Anarchy! (a handbook)

By Big Picture Group
Directed by Roger Bechtel

Playing at U of M Rarig Center Xperimental


Political content, First-time Minnesota Fringe Festival producer


Warnings: Adult language.

Why rage when you can revolt? 10 easy lessons, in 10 radical scenes, on how to turn your personal life into political theater. First time tragedy, second time farce! (For aspiring anarchists of all ages.)

The creators say this show is appropriate for ages 16+


Sat, 8/5 @ 4:00pm


Mon, 8/7 @ 5:30pm


Wed, 8/9 @ 10:00pm


Fri, 8/11 @ 7:00pm


Sat, 8/12 @ 4:00pm

* Reservations not required, but a Day Pass is. Find out more below.

Ticket Options

Day Passes are $16 on weekdays; $22 on weekends. Day Passes serve as entry to any show in the festival on a given day. Optional reservations to guarantee a seat for a particular performance are available by clicking the "reserve" button above. Day Passes can be purchased in advance with a reservation or at any venue box office during the festival.

Weekdays 1pm-3pm and Weekends 11am-1pm we'll also open an Alternative Box Office at Fringe Central so you can grab a Day Pass and skip the lines at the venue before the show.

Day Passes for kids 12 and under are available at any box office during the festival just $5 every day.

A 2017 Fringe button isn't required for entry, but it does get you access! Wearing it not only identifies you as a part of a fabulous Fringe community, it also entitles you to special deals at local bars and restaurants and access to reduced ticket prices at various theaters throughout the year. Get your 2017 Fringe button for only $4 at any Fringe preview event or Fringe venue during the festival.

Read the reviews


by Janis Emily Peabody on August 16, 2017
This user has reviewed 48 shows

I am really glad I decided to make it a late night and catch this production. Performers were all great and the debate that came out of this show led to many discussions.

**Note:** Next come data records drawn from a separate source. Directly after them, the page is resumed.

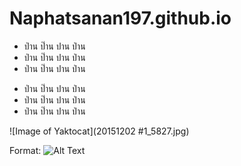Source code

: # Naphatsanan197.github.io
- ป่าน ป๊าน ปาน ป่าน 
- ป่าน ป๊าน ปาน ป่าน 
- ป่าน ป๊าน ปาน ป่าน 

* ป่าน ป๊าน ปาน ป่าน 
* ป่าน ป๊าน ปาน ป่าน 
* ป่าน ป๊าน ปาน ป่าน 

![Image of Yaktocat](20151202 #1_5827.jpg)

Format: ![Alt Text](http://4.bp.blogspot.com/-Ep7bIBUmSm4/Vl6noQkh3jI/AAAAAAAAGNM/-GBn54sLcFA/s1600/20151202%2B%25231_5827.jpg)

Smart, provocative lessons

by Noah Nieting on August 13, 2017
This user has reviewed 8 shows

Staying true to their academic roots, the actors and writers show academic concern for truth and thorough investigation into the right course of action. That being said, when they find a point to run on, they embrace it with the passion of protest. Brecht would be proud of that.

Anarchy rules!

by Stacy Herron on August 12, 2017
This user has reviewed 5 shows

This show knocked my socks off. The script was so well written and acting so great. I've seen 20 some shows over the two weeks and this is on my top 3. I just connected with the acting and the plot. Congrats on a great show!

A Bit Underwhelming

by Julie Elizabeth on August 12, 2017
This user has reviewed 4 shows

This show while great in concept was a bit choppy in performance. The performers interactions with each other prior to the show's beginning were awkward, and when technical difficulties occurred the performers were not quick to continue with the performance but rather remained inert and confused. Transitions were not fluid and the lighting/sound effects were not particularly effective.
Particularly strong performances in scene 5 with a very poignant conversation we all need to be considering.
Nathan Bern had comedy quirks akin to the style of Olan Rodgers.
Overall this show does do a good job of featuring talented actors sharing important messages, the execution was just a little sloppy.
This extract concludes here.